Un fatto veramente nuovo, non solo per la quantità, ma per le modalità di assegnazione, infatti potevano partecipare tutti i fornitori di gas che operano per imprese e famiglie, in concorrenza tra loro.

Il 3 settembre si dovevano concludere le aste per la collocazione sul mercato dei 5 milioni di metri cubi di gas (gas release).

Una gara strana con prezzo d’asta risultato superiore a gran parte delle offerte presentate tanto che sarebbero state assegnate quantità pari al 30%.

Come non è normale, a nostro avviso, che il Ministro, il 3 settembre, giorno di apertura delle buste, ha firmato un Decreto che fissava il prezzo da riconoscere per la “gas release” e che si è dovuto spostare a venerdi 4 settembre l’apertura delle buste con le offerte all’ENI.

La speranza si è tradotta in beffa per l’Industria Ceramica e per le famiglie.

Strani rapporti nel mondo dell’energia ! non è una novità o segreto, il noto feeling tra Governo ed ENI, la guerra tra liberizzatori e monopolisti ed oggi purtroppo è prevalsa ancora l’ENI con buona pace dell’autorità dell’energia che è un “anatra zoppa”- Problemi di nomine!

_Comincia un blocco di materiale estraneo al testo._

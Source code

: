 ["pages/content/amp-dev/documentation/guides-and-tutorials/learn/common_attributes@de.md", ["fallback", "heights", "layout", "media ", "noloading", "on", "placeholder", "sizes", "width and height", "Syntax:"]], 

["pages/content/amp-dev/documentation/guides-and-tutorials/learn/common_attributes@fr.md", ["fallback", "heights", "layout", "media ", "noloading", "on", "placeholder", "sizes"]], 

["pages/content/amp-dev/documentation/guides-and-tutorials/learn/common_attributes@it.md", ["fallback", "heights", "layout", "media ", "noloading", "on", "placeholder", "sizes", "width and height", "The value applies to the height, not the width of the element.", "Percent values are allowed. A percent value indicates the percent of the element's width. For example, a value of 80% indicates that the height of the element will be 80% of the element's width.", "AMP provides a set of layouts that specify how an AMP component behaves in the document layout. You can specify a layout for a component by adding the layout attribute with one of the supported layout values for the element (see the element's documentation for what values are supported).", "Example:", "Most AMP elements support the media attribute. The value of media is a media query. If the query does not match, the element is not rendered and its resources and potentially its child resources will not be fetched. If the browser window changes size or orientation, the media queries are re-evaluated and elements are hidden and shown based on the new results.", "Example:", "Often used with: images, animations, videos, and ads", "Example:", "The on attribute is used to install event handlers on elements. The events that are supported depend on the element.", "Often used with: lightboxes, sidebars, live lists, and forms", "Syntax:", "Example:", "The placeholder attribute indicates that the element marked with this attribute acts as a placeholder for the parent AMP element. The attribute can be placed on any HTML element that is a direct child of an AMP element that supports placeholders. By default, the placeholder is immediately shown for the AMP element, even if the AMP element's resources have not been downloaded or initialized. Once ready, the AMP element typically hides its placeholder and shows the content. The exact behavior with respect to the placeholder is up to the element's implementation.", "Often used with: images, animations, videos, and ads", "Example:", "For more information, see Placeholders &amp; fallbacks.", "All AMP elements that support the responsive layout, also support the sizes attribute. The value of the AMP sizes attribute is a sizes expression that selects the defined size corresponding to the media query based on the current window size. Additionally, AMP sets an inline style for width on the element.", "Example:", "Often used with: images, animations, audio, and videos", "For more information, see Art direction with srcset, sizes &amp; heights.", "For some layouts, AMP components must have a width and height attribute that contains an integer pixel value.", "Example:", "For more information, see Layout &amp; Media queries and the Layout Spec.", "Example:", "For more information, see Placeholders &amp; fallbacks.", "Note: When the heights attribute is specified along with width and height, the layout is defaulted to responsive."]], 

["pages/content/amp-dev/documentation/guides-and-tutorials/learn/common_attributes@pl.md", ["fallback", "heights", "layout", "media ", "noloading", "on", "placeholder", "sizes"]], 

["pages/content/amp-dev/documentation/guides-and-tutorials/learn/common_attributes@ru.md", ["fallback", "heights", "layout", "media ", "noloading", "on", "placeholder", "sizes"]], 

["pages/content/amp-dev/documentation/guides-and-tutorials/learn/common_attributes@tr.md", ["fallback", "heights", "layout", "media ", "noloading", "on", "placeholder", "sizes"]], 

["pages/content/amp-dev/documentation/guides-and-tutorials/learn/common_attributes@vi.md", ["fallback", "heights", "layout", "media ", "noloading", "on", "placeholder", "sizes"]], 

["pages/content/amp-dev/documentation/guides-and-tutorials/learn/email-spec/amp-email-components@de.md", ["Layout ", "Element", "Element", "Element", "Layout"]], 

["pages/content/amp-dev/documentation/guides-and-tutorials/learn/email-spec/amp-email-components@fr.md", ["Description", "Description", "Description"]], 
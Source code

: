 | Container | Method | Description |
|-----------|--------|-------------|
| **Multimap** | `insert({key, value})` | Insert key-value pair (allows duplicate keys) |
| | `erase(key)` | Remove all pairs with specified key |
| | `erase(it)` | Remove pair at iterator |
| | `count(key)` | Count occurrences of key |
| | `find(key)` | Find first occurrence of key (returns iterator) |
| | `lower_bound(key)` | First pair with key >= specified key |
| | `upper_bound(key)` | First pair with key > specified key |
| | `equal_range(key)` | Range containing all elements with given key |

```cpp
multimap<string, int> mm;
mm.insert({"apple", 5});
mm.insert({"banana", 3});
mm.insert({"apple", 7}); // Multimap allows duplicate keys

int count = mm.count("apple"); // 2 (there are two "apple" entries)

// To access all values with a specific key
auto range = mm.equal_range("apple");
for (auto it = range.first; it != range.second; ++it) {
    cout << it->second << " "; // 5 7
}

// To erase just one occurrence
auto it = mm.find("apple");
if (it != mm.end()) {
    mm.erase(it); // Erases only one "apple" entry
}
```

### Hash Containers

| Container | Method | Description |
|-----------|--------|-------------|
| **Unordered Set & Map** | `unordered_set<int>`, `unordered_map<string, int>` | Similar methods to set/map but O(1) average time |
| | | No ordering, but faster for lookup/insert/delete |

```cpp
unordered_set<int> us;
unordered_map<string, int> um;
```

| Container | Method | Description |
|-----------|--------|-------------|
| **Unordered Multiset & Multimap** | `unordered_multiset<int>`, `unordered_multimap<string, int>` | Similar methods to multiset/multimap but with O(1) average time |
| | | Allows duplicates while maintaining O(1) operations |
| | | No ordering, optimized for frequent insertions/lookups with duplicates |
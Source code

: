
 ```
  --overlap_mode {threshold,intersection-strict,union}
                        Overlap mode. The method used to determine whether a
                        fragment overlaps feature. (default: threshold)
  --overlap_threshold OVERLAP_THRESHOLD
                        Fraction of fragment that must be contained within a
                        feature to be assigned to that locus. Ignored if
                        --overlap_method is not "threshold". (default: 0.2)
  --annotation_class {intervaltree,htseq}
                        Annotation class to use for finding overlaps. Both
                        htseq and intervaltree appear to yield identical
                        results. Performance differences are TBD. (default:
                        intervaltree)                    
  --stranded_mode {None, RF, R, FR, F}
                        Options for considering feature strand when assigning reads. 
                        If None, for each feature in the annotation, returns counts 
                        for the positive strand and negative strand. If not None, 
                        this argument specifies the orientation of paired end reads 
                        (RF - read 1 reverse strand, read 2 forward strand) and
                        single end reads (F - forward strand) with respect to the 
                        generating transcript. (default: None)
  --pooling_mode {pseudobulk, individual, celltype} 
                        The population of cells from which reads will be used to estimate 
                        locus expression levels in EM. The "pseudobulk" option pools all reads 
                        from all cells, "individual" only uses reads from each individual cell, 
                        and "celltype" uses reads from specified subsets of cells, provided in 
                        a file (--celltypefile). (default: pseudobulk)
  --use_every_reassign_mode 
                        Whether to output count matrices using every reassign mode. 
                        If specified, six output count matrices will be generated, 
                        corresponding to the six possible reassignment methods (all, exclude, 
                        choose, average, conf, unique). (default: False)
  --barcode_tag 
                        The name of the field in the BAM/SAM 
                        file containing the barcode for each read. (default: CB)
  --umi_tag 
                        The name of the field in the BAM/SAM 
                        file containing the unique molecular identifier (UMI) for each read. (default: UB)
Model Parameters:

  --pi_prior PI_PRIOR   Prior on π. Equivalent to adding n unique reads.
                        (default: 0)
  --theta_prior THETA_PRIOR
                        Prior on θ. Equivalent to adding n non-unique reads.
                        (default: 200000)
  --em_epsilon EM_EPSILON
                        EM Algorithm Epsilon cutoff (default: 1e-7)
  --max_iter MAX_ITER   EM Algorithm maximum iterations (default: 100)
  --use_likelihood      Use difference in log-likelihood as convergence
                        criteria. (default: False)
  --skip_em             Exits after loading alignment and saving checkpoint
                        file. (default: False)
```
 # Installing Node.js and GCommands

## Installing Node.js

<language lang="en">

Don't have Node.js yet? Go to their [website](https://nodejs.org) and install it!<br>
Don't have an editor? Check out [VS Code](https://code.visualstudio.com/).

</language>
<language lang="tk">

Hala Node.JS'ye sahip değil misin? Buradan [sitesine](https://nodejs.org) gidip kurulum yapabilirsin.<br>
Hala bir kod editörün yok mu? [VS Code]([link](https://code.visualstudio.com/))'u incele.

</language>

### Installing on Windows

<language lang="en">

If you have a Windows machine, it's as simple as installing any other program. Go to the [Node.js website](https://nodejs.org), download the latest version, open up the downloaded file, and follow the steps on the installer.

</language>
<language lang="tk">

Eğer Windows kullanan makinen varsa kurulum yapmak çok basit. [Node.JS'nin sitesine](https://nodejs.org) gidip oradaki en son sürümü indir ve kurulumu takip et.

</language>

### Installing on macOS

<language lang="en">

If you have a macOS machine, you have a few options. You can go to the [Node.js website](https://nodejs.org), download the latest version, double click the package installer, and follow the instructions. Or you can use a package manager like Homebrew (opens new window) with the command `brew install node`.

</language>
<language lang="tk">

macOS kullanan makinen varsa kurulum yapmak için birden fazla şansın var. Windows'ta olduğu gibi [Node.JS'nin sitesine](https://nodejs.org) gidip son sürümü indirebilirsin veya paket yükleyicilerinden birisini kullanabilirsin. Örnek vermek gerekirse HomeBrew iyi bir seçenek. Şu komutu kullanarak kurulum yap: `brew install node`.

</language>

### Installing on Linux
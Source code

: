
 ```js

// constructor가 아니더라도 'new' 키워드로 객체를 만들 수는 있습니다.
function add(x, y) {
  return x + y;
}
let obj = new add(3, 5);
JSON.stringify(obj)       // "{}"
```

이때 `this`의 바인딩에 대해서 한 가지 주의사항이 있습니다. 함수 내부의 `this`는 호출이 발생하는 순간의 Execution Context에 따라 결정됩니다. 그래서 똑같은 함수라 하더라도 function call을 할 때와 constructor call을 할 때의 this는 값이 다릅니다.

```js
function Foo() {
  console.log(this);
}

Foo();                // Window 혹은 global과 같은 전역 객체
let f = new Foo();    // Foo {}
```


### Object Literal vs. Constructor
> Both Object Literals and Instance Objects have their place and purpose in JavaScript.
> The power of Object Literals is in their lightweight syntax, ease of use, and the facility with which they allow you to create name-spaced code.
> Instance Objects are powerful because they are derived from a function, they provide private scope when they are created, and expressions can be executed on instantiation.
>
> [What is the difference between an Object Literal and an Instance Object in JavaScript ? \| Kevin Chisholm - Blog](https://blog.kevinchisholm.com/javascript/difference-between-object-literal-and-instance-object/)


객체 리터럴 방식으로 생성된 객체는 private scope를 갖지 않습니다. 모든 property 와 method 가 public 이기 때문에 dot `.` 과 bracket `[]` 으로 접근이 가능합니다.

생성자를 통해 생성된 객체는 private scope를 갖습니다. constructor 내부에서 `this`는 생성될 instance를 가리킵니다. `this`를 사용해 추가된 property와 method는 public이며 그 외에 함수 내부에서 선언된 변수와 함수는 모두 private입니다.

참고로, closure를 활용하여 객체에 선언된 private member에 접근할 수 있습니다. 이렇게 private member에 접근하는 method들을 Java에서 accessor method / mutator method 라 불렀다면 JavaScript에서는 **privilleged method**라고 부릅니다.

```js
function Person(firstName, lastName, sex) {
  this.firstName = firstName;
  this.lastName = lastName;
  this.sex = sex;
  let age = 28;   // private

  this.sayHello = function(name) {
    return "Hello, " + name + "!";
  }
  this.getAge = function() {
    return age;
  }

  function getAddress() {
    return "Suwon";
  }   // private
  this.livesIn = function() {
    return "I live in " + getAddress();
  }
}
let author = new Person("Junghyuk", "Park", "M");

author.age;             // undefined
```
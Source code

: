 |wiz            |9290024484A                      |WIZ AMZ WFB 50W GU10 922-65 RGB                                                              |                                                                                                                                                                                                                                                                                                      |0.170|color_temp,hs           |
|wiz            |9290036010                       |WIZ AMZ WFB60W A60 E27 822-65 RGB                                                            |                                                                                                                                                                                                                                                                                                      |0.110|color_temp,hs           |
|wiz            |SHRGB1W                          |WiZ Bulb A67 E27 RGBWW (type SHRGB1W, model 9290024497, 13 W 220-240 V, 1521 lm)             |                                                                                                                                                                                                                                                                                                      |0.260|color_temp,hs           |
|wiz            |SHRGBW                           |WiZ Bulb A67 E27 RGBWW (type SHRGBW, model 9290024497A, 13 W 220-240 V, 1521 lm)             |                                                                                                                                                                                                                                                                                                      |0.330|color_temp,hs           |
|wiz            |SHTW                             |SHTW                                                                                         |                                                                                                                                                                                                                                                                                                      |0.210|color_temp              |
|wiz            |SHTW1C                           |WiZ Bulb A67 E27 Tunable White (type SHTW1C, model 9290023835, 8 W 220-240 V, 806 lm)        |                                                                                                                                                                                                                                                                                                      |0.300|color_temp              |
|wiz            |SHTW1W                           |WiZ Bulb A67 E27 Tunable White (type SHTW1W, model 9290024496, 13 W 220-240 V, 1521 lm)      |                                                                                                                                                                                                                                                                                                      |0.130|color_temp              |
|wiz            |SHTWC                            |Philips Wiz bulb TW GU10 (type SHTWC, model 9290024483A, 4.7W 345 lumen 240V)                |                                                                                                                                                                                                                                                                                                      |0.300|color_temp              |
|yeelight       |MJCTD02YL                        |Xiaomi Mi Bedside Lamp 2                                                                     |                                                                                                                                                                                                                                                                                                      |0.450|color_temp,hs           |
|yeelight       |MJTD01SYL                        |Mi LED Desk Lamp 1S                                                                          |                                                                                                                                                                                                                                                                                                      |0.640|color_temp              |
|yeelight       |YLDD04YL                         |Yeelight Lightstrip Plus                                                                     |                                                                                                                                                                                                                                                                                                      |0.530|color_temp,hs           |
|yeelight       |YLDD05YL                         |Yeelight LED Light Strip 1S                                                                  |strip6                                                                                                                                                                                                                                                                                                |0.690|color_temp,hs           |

Ebbene da questa lezione è possibile imparare qualcosa e riprendere la costituzione dei “Distretti Industriali quali libere associazioni di imprese” ?

E da tanto tempo che sollecitiamo le Istituzioni e la stessa Confindustria Ceramica ma senza risposte.

Non credete che presentarsi come Distretto Industriale al confronto con il sistema del credito, del sistema fiscale, con le Istituzioni locali e nazionali, si ha maggiore peso contrattuale? Il tempo del fai da te è stato bello ma, a nostro parere, è superato!

Abbiamo a Sassuolo un Assessore alle attività produttive con delega specifica alla Ceramica, speriamo che politicamente possa recepire le questioni poste.